Avatar

Chez lui c’est quelque chose qui revenait souvent, l’Eau plus encore que le Ciel, le rêve de se fondre à nouveau dans l’élémentaire, de revenir à cette sorte d’apesanteur liquide et primordiale et féminine, dans les profondeurs utérines de la Terre-Mère.

Les yeux bleu turquoise, quelque chose entre un lagon d’eau chaude où se baignent tortues et poissons merveilleux, et un fjord où naissent et meurent les sagas du Nord et d’où probablement venaient ses lointains ancêtres.
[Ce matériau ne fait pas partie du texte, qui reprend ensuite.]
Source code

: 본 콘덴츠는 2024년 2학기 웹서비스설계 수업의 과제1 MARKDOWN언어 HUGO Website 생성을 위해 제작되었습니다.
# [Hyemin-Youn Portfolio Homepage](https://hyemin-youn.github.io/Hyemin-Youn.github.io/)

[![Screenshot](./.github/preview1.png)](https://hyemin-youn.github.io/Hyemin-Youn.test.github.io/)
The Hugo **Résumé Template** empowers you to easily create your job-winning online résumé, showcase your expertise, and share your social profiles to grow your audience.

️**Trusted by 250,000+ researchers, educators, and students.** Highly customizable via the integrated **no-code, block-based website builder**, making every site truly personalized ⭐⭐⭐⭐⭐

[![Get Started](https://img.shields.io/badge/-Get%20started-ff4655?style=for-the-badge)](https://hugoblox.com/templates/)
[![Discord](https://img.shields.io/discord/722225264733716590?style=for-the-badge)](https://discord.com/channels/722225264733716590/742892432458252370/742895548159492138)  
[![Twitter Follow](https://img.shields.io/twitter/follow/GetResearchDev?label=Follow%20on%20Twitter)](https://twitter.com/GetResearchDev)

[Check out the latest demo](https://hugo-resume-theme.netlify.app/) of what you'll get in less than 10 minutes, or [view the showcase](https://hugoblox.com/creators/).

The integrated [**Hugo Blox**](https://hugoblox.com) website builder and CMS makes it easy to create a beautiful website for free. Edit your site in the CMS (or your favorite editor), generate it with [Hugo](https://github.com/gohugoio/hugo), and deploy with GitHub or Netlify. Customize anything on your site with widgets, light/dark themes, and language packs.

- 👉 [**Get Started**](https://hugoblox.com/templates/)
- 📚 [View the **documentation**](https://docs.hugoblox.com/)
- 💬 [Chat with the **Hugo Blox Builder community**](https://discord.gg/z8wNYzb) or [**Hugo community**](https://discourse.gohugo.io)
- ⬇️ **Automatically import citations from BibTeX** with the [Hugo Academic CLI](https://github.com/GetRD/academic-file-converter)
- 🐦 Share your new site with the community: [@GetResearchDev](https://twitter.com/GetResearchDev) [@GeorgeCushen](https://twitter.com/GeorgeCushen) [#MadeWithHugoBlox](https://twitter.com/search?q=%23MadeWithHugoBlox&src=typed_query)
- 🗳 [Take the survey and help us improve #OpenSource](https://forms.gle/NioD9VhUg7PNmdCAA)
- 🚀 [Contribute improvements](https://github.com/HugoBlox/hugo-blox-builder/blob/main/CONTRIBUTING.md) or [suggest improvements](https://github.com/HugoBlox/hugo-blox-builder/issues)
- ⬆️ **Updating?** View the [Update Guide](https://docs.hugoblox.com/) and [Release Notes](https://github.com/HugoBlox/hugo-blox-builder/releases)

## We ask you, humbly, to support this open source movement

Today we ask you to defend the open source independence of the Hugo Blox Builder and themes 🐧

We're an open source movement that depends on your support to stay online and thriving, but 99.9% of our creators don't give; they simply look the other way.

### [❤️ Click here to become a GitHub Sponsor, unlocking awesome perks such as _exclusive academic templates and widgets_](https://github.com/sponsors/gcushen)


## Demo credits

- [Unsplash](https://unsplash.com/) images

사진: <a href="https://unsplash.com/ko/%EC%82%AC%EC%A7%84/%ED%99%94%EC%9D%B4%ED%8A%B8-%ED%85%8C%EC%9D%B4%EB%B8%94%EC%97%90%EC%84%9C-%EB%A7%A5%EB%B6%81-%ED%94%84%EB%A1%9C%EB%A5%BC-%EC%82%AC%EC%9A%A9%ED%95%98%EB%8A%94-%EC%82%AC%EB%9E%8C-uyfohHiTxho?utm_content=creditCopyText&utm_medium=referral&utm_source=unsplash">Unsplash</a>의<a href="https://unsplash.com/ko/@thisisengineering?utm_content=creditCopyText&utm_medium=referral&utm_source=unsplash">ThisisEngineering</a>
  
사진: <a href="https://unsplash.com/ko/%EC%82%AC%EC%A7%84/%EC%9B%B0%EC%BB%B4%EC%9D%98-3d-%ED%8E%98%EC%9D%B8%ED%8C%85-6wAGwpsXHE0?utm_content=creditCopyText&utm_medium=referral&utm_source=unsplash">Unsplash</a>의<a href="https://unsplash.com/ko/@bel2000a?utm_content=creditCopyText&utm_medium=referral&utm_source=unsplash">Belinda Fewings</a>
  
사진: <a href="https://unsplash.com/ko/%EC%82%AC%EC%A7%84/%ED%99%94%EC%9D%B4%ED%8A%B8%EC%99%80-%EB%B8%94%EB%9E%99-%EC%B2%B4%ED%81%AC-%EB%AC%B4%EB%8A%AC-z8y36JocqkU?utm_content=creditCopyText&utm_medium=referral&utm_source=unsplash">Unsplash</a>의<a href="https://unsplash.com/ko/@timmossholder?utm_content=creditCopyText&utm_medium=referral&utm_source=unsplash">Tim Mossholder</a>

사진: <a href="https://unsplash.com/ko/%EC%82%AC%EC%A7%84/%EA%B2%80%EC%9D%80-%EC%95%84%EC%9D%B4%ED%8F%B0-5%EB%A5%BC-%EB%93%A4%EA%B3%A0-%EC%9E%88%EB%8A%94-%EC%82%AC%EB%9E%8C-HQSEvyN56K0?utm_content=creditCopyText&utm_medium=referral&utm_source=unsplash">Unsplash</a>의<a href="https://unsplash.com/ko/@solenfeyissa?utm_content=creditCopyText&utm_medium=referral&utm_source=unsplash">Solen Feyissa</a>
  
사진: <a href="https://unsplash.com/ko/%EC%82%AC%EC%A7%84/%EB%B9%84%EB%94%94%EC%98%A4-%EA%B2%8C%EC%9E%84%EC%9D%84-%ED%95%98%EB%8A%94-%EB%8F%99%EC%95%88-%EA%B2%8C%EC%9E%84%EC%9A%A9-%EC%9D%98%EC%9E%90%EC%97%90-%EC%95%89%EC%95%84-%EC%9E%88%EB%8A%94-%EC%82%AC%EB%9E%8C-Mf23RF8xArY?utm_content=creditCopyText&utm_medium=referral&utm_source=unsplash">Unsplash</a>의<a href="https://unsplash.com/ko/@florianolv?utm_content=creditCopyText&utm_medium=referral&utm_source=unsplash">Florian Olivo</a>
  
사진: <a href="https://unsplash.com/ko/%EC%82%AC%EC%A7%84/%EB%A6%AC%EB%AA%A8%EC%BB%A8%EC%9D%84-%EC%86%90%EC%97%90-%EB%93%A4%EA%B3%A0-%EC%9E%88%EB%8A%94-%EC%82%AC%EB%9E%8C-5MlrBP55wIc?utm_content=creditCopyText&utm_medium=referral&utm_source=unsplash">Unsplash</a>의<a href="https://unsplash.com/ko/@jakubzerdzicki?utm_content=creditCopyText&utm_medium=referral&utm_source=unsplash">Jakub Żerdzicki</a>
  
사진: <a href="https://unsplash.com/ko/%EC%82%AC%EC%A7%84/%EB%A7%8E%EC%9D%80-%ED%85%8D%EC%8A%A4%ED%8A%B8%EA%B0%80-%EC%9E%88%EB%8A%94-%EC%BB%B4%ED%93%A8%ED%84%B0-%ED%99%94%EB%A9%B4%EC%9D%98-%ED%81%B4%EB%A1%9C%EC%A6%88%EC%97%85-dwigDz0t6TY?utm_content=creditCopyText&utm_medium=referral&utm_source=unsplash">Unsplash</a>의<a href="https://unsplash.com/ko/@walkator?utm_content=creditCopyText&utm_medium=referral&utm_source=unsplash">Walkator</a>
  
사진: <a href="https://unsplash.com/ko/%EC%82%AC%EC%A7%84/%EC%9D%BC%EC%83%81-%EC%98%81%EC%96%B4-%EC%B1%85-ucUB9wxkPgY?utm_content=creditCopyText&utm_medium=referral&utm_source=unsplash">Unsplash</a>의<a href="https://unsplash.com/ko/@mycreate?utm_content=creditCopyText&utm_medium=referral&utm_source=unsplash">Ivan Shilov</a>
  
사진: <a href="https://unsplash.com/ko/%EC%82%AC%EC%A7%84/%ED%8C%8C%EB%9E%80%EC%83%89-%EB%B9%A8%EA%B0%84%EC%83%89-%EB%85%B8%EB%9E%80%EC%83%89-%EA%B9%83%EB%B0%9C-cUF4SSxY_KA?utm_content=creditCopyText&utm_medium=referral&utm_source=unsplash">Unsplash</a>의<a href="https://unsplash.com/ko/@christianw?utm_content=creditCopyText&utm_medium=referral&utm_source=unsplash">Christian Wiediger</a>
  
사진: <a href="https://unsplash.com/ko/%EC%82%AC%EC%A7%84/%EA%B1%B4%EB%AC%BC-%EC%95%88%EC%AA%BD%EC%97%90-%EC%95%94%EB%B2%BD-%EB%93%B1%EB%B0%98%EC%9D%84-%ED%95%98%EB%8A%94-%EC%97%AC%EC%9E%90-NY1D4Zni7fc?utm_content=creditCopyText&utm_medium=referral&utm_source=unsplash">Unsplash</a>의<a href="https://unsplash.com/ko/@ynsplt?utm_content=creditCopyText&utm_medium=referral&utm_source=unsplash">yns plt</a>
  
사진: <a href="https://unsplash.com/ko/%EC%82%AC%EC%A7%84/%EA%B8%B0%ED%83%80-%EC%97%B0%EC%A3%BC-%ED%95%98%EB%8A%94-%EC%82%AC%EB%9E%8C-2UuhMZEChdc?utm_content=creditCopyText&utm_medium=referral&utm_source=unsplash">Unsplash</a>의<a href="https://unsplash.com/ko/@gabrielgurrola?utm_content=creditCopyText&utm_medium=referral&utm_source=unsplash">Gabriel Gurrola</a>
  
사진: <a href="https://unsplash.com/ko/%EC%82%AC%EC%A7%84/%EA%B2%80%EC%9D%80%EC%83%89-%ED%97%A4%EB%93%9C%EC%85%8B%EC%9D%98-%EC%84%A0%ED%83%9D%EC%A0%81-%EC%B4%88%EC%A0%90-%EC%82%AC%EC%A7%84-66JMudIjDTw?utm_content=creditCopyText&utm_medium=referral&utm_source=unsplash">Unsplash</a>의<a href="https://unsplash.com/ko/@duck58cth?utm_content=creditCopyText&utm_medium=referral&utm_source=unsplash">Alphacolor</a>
Français de pure souche, Français de terroir, des terroirs, des villes — le Paris des Buttes Chaumont où il passa une partie de son enfance et Marseille où il avait sa vie professionnelle — et de la campagne — je ne sais plus où à l’Ouest où ses grands-parents l’élevèrent, et partout en France, depuis la Savoie où le rattachait son patronyme, jusqu’à la Bretagne où son jour de naissance renvoyait à quelque superstition locale que de vieilles sages-femmes se plaisaient à colporter —, il était notre Gargantua, notre bon géant qui arpente le pays en posant son gros derrière sur les clochers des églises, qui s’en trouvent tordus en spirale ADN.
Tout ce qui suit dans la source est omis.